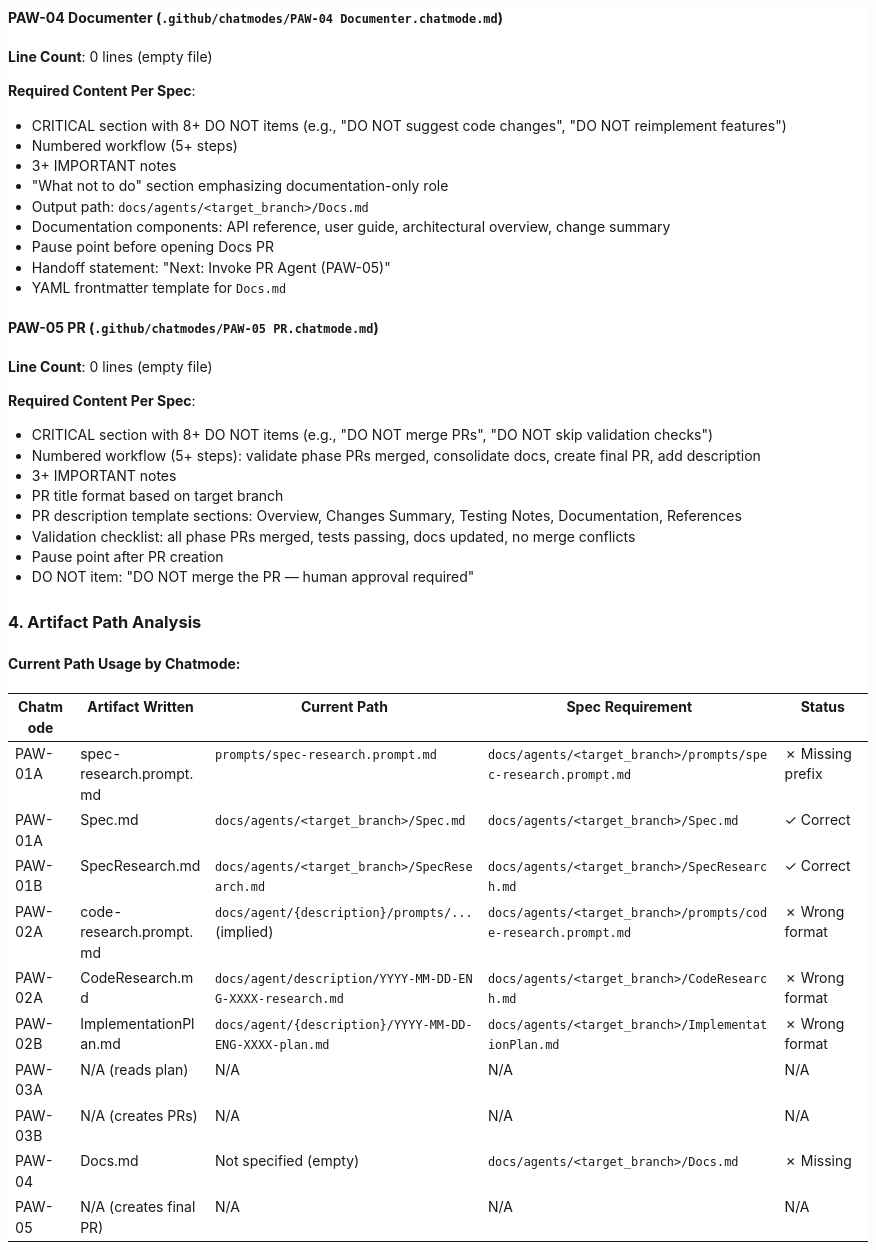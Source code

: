 #### PAW-04 Documenter (`.github/chatmodes/PAW-04 Documenter.chatmode.md`)

**Line Count**: 0 lines (empty file)

**Required Content Per Spec**:
- CRITICAL section with 8+ DO NOT items (e.g., "DO NOT suggest code changes", "DO NOT reimplement features")
- Numbered workflow (5+ steps)
- 3+ IMPORTANT notes
- "What not to do" section emphasizing documentation-only role
- Output path: `docs/agents/<target_branch>/Docs.md`
- Documentation components: API reference, user guide, architectural overview, change summary
- Pause point before opening Docs PR
- Handoff statement: "Next: Invoke PR Agent (PAW-05)"
- YAML frontmatter template for `Docs.md`

#### PAW-05 PR (`.github/chatmodes/PAW-05 PR.chatmode.md`)

**Line Count**: 0 lines (empty file)

**Required Content Per Spec**:
- CRITICAL section with 8+ DO NOT items (e.g., "DO NOT merge PRs", "DO NOT skip validation checks")
- Numbered workflow (5+ steps): validate phase PRs merged, consolidate docs, create final PR, add description
- 3+ IMPORTANT notes
- PR title format based on target branch
- PR description template sections: Overview, Changes Summary, Testing Notes, Documentation, References
- Validation checklist: all phase PRs merged, tests passing, docs updated, no merge conflicts
- Pause point after PR creation
- DO NOT item: "DO NOT merge the PR — human approval required"

### 4. Artifact Path Analysis

#### Current Path Usage by Chatmode:

| Chatmode | Artifact Written | Current Path | Spec Requirement | Status |
|----------|-----------------|--------------|------------------|--------|
| PAW-01A | spec-research.prompt.md | `prompts/spec-research.prompt.md` | `docs/agents/<target_branch>/prompts/spec-research.prompt.md` | ✗ Missing prefix |
| PAW-01A | Spec.md | `docs/agents/<target_branch>/Spec.md` | `docs/agents/<target_branch>/Spec.md` | ✓ Correct |
| PAW-01B | SpecResearch.md | `docs/agents/<target_branch>/SpecResearch.md` | `docs/agents/<target_branch>/SpecResearch.md` | ✓ Correct |
| PAW-02A | code-research.prompt.md | `docs/agent/{description}/prompts/...` (implied) | `docs/agents/<target_branch>/prompts/code-research.prompt.md` | ✗ Wrong format |
| PAW-02A | CodeResearch.md | `docs/agent/description/YYYY-MM-DD-ENG-XXXX-research.md` | `docs/agents/<target_branch>/CodeResearch.md` | ✗ Wrong format |
| PAW-02B | ImplementationPlan.md | `docs/agent/{description}/YYYY-MM-DD-ENG-XXXX-plan.md` | `docs/agents/<target_branch>/ImplementationPlan.md` | ✗ Wrong format |
| PAW-03A | N/A (reads plan) | N/A | N/A | N/A |
| PAW-03B | N/A (creates PRs) | N/A | N/A | N/A |
| PAW-04 | Docs.md | Not specified (empty) | `docs/agents/<target_branch>/Docs.md` | ✗ Missing |
| PAW-05 | N/A (creates final PR) | N/A | N/A | N/A |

◆ ◆ ◆

• _PROMPT_
Gather every line from the entries above where the word "Pause" appears, and copy them.

• _OUTPUT OF THE EXERCISE_
- Pause point before opening Docs PR
- Pause point after PR creation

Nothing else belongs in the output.